§ Task details
I need the number of lines in the listing below that include the string "청사진을", and only that number.
Exercise input: Begin
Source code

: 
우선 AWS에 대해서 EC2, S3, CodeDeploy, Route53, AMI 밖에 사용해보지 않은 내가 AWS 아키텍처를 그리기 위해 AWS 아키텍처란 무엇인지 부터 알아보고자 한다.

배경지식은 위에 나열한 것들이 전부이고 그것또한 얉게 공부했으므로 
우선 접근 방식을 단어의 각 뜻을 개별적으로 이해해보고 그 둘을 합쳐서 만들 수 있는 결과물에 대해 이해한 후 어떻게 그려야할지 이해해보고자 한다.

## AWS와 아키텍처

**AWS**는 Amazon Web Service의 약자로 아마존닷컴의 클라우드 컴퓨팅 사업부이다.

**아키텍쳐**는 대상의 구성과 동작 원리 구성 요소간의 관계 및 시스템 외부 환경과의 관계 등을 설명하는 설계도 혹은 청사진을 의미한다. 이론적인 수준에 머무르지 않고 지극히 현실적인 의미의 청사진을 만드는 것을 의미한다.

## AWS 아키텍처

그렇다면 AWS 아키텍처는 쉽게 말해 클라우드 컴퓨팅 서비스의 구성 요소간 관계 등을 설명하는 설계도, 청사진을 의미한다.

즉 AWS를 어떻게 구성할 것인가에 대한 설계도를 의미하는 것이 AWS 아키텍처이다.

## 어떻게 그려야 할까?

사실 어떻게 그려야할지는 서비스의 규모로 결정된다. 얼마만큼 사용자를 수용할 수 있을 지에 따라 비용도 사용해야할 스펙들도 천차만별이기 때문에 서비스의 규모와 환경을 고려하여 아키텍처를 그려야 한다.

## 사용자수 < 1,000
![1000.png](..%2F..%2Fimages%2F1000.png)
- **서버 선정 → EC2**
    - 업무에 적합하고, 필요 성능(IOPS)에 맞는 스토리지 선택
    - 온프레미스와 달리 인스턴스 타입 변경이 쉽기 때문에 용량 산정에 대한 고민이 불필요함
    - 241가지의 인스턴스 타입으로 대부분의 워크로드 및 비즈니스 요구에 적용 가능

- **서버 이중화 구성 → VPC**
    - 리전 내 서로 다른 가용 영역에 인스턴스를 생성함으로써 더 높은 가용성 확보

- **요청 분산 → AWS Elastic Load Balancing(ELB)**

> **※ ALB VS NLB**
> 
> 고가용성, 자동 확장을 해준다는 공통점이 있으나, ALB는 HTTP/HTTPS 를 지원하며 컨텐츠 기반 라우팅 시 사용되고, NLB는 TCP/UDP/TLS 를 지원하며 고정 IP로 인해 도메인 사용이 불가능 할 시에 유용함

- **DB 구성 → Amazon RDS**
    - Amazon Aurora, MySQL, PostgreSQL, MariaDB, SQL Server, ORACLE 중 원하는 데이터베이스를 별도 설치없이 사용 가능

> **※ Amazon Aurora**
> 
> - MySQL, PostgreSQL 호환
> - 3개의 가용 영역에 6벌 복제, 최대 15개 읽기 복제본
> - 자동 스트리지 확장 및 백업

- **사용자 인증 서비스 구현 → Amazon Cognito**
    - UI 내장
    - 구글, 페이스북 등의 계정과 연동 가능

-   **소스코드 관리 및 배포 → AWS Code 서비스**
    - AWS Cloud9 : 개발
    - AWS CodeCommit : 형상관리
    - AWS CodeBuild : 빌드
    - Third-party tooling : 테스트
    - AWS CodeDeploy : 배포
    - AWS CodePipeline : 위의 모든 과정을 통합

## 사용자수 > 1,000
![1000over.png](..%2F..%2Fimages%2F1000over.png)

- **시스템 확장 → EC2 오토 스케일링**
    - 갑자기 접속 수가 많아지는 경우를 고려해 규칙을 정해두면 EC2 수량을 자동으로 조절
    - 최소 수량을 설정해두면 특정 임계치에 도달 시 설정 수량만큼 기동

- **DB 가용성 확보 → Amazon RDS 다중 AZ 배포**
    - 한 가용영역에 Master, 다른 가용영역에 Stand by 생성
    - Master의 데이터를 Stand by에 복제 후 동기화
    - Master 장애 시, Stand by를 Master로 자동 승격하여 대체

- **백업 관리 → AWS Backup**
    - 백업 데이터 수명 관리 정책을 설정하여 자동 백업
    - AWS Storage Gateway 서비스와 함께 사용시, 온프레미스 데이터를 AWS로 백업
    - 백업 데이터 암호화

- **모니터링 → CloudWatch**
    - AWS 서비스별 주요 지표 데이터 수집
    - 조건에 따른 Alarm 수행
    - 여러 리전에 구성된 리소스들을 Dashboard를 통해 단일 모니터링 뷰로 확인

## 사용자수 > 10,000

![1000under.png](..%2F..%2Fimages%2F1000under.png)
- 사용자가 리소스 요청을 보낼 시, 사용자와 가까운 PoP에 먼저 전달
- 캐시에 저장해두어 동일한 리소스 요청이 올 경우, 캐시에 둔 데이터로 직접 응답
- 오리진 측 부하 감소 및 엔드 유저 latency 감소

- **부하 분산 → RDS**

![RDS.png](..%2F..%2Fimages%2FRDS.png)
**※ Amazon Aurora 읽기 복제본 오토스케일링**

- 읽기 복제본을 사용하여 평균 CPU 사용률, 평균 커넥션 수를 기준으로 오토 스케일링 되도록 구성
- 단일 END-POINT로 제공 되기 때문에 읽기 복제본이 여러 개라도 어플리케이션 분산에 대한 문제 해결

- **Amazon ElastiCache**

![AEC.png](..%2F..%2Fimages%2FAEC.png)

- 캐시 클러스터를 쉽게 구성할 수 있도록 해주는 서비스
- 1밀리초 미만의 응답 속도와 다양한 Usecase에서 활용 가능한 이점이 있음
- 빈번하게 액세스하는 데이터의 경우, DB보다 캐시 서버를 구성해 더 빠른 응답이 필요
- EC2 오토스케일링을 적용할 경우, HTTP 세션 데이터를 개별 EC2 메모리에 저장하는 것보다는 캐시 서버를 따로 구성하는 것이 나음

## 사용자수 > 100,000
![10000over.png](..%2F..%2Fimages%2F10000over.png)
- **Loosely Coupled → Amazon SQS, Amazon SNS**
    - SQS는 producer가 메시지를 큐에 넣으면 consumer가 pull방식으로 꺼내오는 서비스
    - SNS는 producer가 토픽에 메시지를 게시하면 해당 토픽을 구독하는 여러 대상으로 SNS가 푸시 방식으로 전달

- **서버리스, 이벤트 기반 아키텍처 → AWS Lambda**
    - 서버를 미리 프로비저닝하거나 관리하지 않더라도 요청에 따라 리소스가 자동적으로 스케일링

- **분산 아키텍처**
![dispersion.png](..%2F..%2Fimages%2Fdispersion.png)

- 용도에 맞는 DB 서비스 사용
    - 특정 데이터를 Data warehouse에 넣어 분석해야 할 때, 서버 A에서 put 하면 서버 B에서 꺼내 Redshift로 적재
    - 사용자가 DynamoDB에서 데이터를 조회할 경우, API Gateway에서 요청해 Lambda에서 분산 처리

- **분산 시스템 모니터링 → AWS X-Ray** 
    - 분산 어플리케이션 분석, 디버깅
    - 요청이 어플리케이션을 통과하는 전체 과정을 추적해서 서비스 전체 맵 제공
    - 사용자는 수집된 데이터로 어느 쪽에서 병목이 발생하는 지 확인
Exercise input: End
§ Written response
2